Por fin conocí personalmente a Berta
Ferreyra, mi vieja amistad argentina que, tras diez años de relación por la red
se avino a visitarme junto con Águeda, mi amiga de Cataluña que se había
presentado años atrás en el sepelio de mi padre. Ambas quedaron fascinadas por
los duetos de piano que interpretaba con mi pequeño, el cual ya era todo un especialista
frente a las teclas. No en vano, Andrés prefiere los teclados electrónicos,
puede que no tarde mucho en regalarle uno. Hay que rendirse a la evidencia, mi
hijo tiene en sus genes la capacidad para manejarse con este tipo de
instrumentos musicales, no me cabe duda. No obstante, soy menos inflexible que
mi padre tanto con el piano como con la ópera, y no lo atosigo con mis anhelos
de que se convierta en una persona culta y abrumadoramente habilidosa ya de
niño. Es por ello que mi criatura todavía anteponga Dora la exploradora a Verdi. Y he de decir que incluso yo ahora
disfruto con mi pequeño de una niñez que nunca tuve.
Y ya, por último, ocurrió lo impensable. Sucedió
la tarde de un sábado de enero de este mismo año. La encontré al otro lado de
la puerta de mi domicilio, con una extraña expresión que pretendía encubrir el
reconcomio con la serenidad, como si se tratara de un fantasma del pasado que
aspirase saldar un asunto pendiente.
—Hola, Isabel —saludé.
—Buenas tardes, Violeta. Me ha costado
encontrar la casa, he estado casi una hora dando vueltas, te hubiera llamado,
pero como cambiaste de número de teléfono…
—Sí, el número viejo lo perdí porque el
móvil estaba a nombre de mi padre y me costaba menos hacerme una línea nueva
que cambiar de titular.

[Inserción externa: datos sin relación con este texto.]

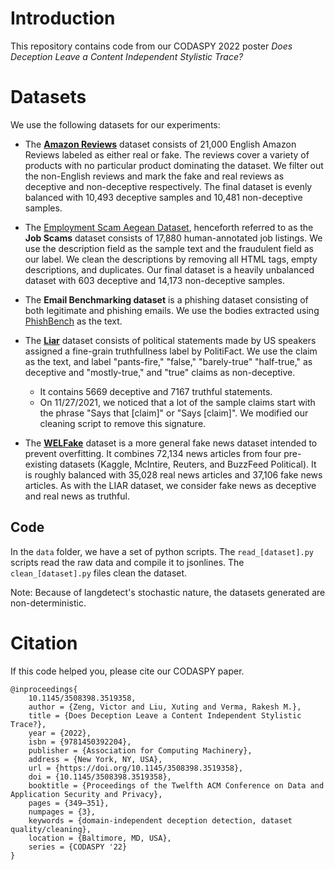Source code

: # Introduction

This repository contains code from our CODASPY 2022 poster *Does Deception Leave a Content Independent Stylistic Trace?*

# Datasets

We use the following datasets for our experiments: 

* The **[Amazon Reviews](https://www.kaggle.com/lievgarcia/amazon-reviews)** dataset consists of 21,000 English Amazon Reviews labeled as either real or fake. The reviews cover a variety of products with no particular product dominating the dataset. We filter out the non-English reviews and mark the fake and real reviews as deceptive and non-deceptive respectively. The final dataset is evenly balanced with 10,493 deceptive samples and 10,481 non-deceptive samples. 

* The [Employment Scam Aegean Dataset](http://emscad.samos.aegean.gr/), henceforth referred to as the **Job Scams** dataset consists of 17,880 human-annotated job listings. We use the description field as the sample text and the fraudulent field as our label. We clean the descriptions by removing all HTML tags, empty descriptions, and duplicates. Our final dataset is a heavily unbalanced dataset with 603 deceptive and 14,173 non-deceptive samples.

* The **Email Benchmarking dataset** is a phishing dataset consisting of both legitimate and phishing emails. We use the bodies extracted using [PhishBench](https://github.com/ReDASers/PhishBench) as the text.

* The **[Liar](https://github.com/Tariq60/LIAR-PLUS)** dataset consists of political statements made by US speakers assigned a fine-grain truthfullness label by PolitiFact. We use the claim as the text, and label  "pants-fire," "false," "barely-true" "half-true," as deceptive and "mostly-true," and "true" claims as non-deceptive.
  * It contains 5669 deceptive and 7167 truthful statements. 
  * On 11/27/2021, we noticed that a lot of the sample claims start with the phrase "Says that [claim]" or "Says [claim]". We modified our cleaning script to remove this signature. 

* The **[WELFake](https://doi.org/10.5281/zenodo.4561253)** dataset is a more general fake news dataset intended to prevent overfitting. It combines 72,134 news articles from four pre-existing datasets (Kaggle, McIntire, Reuters, and BuzzFeed Political). It is roughly balanced with 35,028 real news articles and 37,106 fake news articles. As with the LIAR dataset, we consider fake news as deceptive and real news as truthful. 

## Code

In the `data` folder, we have a set of python scripts. The `read_[dataset].py` scripts read the raw data and compile it to jsonlines. The `clean_[dataset].py` files clean the dataset. 

Note: Because of langdetect's stochastic nature, the datasets generated are non-deterministic. 

# Citation

If this code helped you, please cite our CODASPY paper. 

```
@inproceedings{
    10.1145/3508398.3519358,
    author = {Zeng, Victor and Liu, Xuting and Verma, Rakesh M.},
    title = {Does Deception Leave a Content Independent Stylistic Trace?},
    year = {2022},
    isbn = {9781450392204},
    publisher = {Association for Computing Machinery},
    address = {New York, NY, USA},
    url = {https://doi.org/10.1145/3508398.3519358},
    doi = {10.1145/3508398.3519358},
    booktitle = {Proceedings of the Twelfth ACM Conference on Data and Application Security and Privacy},
    pages = {349–351},
    numpages = {3},
    keywords = {domain-independent deception detection, dataset quality/cleaning},
    location = {Baltimore, MD, USA},
    series = {CODASPY '22}
}
```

Claro, que a ti no te llamé para notificártelo
—expliqué sin mostrar ningún tono que revelase resquemor.
Isabel asintió comprendiendo mis palabras.
—Aquí es todo un reto encontrarme —añadí
refiriéndome a mi nuevo hogar—, ¿quién te ha dado mi dirección?
—Mi madre tenía el teléfono de tu padrino, y
él me indicó en qué zona vivías, no me dio tu número porque me dijo que no
sabía mirarlo en el móvil, que le llamara en otro momento… No le volví a
llamar, creyendo que te encontraría fácilmente, que sería como en Calasparra
que la música se oiría a bastantes metros de la casa.
—No soy tan fanática como mi padre; además,
aquí tenemos vecinos cercanos a los que podríamos molestar; por otro lado, en
esta época del año si no tienes los cristales cerrados la humedad te cala los
huesos. Pero no te quedes ahí, pasa.
Isabel accedió mientras se desprendía del
abrigo. Se negó a tomar un café que le ofrecí, yo me hice una tila. Conoció a
mi hijo que jugaba con la videoconsola en su cuarto; mi pequeño, ignorando la importancia
que yo otorgaba a la visita, simplemente atinó a decir hola casi sin despegar
la vista de la pantalla. Ella me puso al día de todas las novedades ocurridas
en el último lustro: Antonio había tenido un grave accidente de tráfico que le
ha dejado severas secuelas, que su madre y Pedro había contraído matrimonio un
viernes y que dos excursionistas desorientados fueron ayudados por un extraño caminante
al que describían con la imagen de mi padre, convirtiendo ahora la existencia
de este en toda una leyenda por aquel lugar.
Mi hijo se acostó bien entrada la noche, en
aquel momento yo llevaba varias infusiones e Isabel unas cuantas cervezas. Me
siguió contando cosas, hasta que llegamos al grano de lo que debía haberme
explicado en las cinco horas anteriores, o tal vez, en algún momento entre los
cinco años transcurridos desde nuestro encuentro sexual. Me confesó haber
tenido algún escarceo amoroso con mujeres, entre las que se hallaba Lucía, el
marimacho que la acompañaba las últimas veces que la vi. Yo le informé de mi
relación con mi monitor de yoga, «nada serio» —recalqué inconscientemente en varias
ocasiones—. Los ojos de incredulidad de Isabel no lograron herirme.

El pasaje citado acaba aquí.